This episode of The ShiftShapers Podcast is called “Finding The Right Stop-Loss Partner” and today, host and Chief Transformation Strategist David Saltzman is joined by Mehb Khoja, President of Medical Risk Managers, Inc. to discuss the topic from the perspectives of both employers and MGU’s.
Mehb explains the lag times experienced between incurring and paying claims, shares his insights on why it is not advisable to swing back and forth from fully-insured to self-insured, and defines what lasering is and its significance in this industry.
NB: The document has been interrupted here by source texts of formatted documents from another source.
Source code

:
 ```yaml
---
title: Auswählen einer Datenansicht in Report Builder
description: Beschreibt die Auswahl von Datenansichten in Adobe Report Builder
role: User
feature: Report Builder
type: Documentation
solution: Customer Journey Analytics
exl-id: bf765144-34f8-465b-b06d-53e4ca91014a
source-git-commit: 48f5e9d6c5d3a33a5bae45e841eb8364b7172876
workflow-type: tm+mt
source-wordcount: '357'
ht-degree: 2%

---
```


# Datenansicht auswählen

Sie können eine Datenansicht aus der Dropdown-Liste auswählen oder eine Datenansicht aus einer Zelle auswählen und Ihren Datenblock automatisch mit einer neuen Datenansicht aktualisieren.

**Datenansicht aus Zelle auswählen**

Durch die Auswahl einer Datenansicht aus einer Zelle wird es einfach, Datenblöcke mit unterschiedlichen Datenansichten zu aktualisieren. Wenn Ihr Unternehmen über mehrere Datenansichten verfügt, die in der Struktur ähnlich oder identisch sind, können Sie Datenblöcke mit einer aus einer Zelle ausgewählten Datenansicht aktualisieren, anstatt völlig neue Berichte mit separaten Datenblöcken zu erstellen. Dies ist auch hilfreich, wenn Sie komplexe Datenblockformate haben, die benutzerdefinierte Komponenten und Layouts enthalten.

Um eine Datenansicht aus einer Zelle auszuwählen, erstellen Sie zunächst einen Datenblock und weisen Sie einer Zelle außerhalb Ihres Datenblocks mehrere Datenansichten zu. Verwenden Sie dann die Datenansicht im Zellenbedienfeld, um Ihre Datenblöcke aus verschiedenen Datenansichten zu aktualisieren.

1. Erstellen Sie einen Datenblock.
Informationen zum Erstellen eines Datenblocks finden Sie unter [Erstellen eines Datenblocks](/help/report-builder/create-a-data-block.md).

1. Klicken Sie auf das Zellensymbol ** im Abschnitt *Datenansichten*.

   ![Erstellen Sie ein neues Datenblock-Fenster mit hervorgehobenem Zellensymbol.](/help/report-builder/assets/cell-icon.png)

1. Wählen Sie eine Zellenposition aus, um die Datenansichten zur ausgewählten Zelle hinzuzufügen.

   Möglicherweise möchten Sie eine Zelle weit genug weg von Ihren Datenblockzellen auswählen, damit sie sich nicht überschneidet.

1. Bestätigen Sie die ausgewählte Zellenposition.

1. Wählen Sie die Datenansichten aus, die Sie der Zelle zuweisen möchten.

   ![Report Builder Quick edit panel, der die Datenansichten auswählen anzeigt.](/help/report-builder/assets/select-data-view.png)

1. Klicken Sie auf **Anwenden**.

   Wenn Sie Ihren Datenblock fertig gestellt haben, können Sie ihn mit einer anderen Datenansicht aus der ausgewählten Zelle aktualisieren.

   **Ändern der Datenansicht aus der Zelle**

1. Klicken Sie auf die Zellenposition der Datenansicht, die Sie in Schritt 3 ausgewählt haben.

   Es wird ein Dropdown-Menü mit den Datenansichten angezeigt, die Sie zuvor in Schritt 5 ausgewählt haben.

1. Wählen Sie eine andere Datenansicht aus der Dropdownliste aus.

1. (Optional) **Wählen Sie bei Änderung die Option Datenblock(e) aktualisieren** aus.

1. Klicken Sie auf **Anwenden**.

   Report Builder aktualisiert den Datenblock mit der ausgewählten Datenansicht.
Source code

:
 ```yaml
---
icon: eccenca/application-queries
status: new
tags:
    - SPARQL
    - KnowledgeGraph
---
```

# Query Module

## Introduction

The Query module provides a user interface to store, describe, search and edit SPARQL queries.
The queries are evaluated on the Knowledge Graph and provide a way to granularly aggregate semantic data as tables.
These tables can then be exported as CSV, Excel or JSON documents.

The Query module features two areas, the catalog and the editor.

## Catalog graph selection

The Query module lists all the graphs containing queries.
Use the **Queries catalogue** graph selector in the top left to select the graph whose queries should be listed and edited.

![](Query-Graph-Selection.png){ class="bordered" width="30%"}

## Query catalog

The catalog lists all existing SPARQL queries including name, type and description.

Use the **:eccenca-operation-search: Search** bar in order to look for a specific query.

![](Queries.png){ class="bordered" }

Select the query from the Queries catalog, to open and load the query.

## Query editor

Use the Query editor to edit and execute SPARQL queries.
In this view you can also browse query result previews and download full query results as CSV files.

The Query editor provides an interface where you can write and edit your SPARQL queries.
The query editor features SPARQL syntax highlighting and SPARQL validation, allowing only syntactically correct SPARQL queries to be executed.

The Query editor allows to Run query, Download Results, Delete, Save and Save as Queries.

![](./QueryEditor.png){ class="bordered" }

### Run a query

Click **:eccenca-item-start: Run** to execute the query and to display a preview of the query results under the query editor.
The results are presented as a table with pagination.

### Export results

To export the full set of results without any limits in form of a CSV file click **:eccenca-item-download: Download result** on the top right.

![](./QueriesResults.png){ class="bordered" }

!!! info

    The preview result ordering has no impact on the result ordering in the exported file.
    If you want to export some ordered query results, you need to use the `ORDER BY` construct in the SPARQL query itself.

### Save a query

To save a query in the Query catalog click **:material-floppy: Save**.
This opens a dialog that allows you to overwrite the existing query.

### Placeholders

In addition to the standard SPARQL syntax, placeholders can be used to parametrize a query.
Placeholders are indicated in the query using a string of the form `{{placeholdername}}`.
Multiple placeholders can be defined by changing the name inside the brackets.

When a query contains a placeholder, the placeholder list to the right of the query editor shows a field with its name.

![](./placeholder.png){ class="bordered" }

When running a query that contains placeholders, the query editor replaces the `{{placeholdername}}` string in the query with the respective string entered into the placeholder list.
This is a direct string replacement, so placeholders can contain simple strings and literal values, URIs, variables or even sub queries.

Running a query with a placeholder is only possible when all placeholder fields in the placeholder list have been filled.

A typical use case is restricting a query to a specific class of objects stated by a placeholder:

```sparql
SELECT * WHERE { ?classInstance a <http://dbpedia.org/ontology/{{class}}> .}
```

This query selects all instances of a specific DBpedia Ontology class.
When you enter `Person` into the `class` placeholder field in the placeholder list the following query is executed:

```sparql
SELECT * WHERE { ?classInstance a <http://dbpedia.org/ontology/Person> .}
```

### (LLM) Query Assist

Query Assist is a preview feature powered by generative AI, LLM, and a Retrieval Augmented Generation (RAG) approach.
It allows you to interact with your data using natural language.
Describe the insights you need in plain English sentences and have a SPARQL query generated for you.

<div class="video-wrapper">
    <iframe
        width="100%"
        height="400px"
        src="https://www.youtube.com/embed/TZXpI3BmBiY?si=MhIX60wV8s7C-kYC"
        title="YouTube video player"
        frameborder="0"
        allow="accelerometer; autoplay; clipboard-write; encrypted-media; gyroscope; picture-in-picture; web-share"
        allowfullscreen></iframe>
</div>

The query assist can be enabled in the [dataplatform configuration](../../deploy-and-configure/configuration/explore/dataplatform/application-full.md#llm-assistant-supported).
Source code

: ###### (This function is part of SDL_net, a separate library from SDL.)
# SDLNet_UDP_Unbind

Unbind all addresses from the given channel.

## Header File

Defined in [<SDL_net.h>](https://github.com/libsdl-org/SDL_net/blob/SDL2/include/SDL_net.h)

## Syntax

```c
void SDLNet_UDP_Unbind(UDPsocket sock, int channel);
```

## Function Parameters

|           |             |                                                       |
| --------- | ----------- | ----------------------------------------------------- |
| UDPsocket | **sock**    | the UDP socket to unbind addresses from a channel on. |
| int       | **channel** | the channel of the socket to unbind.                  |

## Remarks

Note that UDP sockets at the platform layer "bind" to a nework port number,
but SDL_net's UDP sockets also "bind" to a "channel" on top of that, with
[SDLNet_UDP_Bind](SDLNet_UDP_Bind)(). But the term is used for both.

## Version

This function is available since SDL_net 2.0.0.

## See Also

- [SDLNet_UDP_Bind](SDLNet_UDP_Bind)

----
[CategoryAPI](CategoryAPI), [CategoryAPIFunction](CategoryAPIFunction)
What You’ll Learn From this Episode:
- 01:56 Mehb’s position in the industry
- 08:41 Advisers chasing the lowest stop-loss cost
- 11:51 Lag times between incurring and paying claims
- 16:18 Advising clients and switching back to fully-insured
- 19:07 Lasering defined and predictions of growth
08:48 “I would, in any situation like this, advocate for a long-term partnership whether it’s with us or with another carrier, another MGU, simply because stop-loss claims are going to be volatile by nature and you’re looking to the stop-loss carrier or the MGU to help you with some volatility protection. And sometimes, the stop-loss carrier’s going to win, and sometimes the employer is going to win. And all in all, you want to make sure that you’re purchasing coverage at the right level and that you’re building a long-term partnership as you would with any other benefit carrier.”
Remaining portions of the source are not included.